# Exercise details:
In the listing below, find each line that holds the string "smiley" and copy it.

# Entries supplied:
>>>
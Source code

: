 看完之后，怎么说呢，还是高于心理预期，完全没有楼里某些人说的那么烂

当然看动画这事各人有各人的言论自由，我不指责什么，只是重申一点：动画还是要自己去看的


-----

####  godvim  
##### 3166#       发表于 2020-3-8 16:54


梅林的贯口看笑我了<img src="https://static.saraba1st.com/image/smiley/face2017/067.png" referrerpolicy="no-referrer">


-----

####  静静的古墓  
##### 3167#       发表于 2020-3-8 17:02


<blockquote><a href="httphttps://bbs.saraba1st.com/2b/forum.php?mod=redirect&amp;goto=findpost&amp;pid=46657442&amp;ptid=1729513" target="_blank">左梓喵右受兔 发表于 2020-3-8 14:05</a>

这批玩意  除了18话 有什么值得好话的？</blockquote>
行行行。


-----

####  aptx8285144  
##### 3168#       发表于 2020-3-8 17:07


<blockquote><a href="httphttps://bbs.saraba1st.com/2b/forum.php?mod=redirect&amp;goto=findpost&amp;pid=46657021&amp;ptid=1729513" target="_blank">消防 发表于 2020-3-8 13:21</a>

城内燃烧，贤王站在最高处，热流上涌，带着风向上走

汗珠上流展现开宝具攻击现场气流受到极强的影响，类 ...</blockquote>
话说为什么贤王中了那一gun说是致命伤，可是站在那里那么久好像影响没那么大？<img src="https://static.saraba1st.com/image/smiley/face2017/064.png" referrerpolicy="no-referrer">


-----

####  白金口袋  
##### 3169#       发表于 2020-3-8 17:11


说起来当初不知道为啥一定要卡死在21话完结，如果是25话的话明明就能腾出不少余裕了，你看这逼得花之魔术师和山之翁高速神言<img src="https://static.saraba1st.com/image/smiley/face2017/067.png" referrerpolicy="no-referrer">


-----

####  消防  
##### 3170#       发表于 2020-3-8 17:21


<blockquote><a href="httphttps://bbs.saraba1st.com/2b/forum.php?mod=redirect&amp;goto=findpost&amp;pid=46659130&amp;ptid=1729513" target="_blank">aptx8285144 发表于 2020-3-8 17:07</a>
<<<
# Result of the exercise:
梅林的贯口看笑我了<img src="https://static.saraba1st.com/image/smiley/face2017/067.png" referrerpolicy="no-referrer">
话说为什么贤王中了那一gun说是致命伤，可是站在那里那么久好像影响没那么大？<img src="https://static.saraba1st.com/image/smiley/face2017/064.png" referrerpolicy="no-referrer">
说起来当初不知道为啥一定要卡死在21话完结，如果是25话的话明明就能腾出不少余裕了，你看这逼得花之魔术师和山之翁高速神言<img src="https://static.saraba1st.com/image/smiley/face2017/067.png" referrerpolicy="no-referrer">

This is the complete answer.